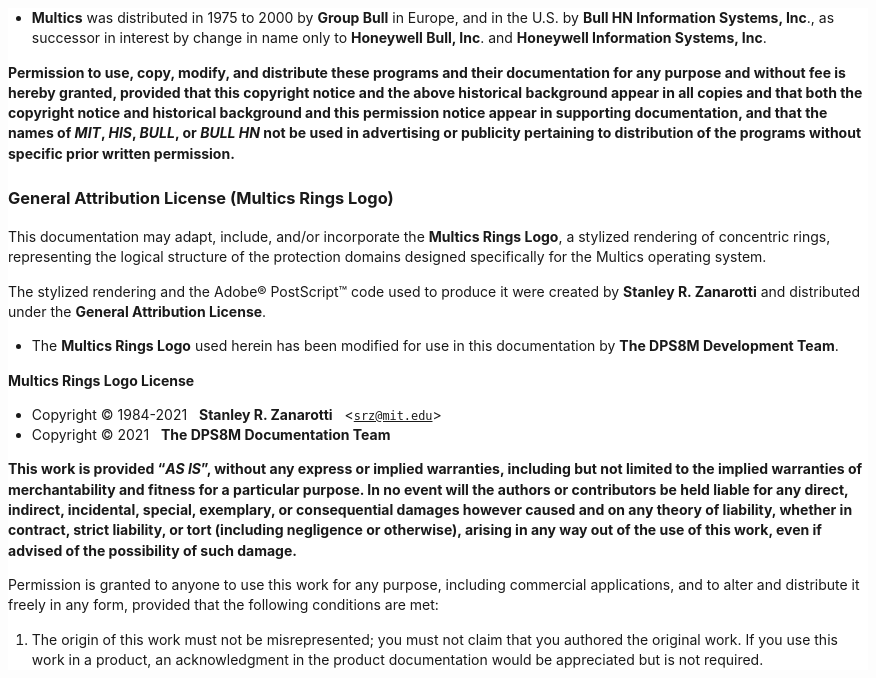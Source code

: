 * **Multics**  was  distributed in  1975 to 2000  by  **Group Bull** in
  Europe, and in the U.S. by  **Bull HN Information Systems, Inc**., as
  successor in  interest by change in  name  only to  **Honeywell Bull,
  Inc**. and **Honeywell Information Systems, Inc**.

**Permission to use,  copy,  modify, and distribute these programs  and
their documentation for any purpose and without fee is hereby  granted,
provided that this copyright notice and the above historical background
appear in all copies and that both the copyright notice and  historical
background   and    this   permission   notice   appear  in  supporting
documentation,  and  that   the  names  of  _MIT_,  _HIS_,  _BULL_,  or
_BULL HN_ not  be  used  in  advertising  or  publicity  pertaining  to
distribution    of     the    programs     without    specific    prior
written permission.**



### General Attribution License (Multics Rings Logo)

This documentation may adapt, include, and/or incorporate the **Multics
Rings  Logo**,  a stylized  rendering of concentric rings, representing
the logical structure  of  the protection domains designed specifically
for the Multics operating system.

The stylized rendering  and the Adobe® PostScript™ code used to produce
it  were  created  by  **Stanley R. Zanarotti** and  distributed under
the **General Attribution License**.

  * The   **Multics    Rings    Logo**   used herein has been  modified
    for use in this documentation by **The DPS8M Development Team**.





**Multics Rings Logo License** 

- Copyright © 1984-2021 &nbsp; **Stanley R. Zanarotti** &nbsp;
  \<[`srz@mit.edu`](mailto:srz@mit.edu)\>
- Copyright © 2021 &nbsp; **The DPS8M Documentation Team**

**This work  is  provided  “_AS IS_”,  without any  express or  implied
warranties,  including  but not  limited to the  implied warranties  of
merchantability and fitness for a particular purpose.  In no event will
the authors or  contributors be  held liable for any direct,  indirect,
incidental, special, exemplary, or consequential damages however caused
and on any theory of liability,  whether in contract, strict liability,
or tort (including negligence or otherwise), arising in any  way out of
the    use   of  this  work,  even  if  advised  of the  possibility of
such damage.**

Permission is  granted to anyone to  use  this  work  for any  purpose,
including  commercial  applications,  and  to  alter and  distribute it
freely in any form, provided that the following conditions are met:

  1. The origin of this work must not be  misrepresented;  you must not
     claim that you authored the original work. If you use this work in
     a product, an acknowledgment in the product documentation would be
     appreciated but is not required.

(What needs to be done): Exactly as written, reproduce the lines from the beginning of the material through the line with "concentric rings, representing", and skip any picture.

(Answer space):
Source code

: * **Multics**  was  distributed in  1975 to 2000  by  **Group Bull** in
  Europe, and in the U.S. by  **Bull HN Information Systems, Inc**., as
  successor in  interest by change in  name  only to  **Honeywell Bull,
  Inc**. and **Honeywell Information Systems, Inc**.

**Permission to use,  copy,  modify, and distribute these programs  and
their documentation for any purpose and without fee is hereby  granted,
provided that this copyright notice and the above historical background
appear in all copies and that both the copyright notice and  historical
background   and    this   permission   notice   appear  in  supporting
documentation,  and  that   the  names  of  _MIT_,  _HIS_,  _BULL_,  or
_BULL HN_ not  be  used  in  advertising  or  publicity  pertaining  to
distribution    of     the    programs     without    specific    prior
written permission.**



### General Attribution License (Multics Rings Logo)

This documentation may adapt, include, and/or incorporate the **Multics
Rings  Logo**,  a stylized  rendering of concentric rings, representing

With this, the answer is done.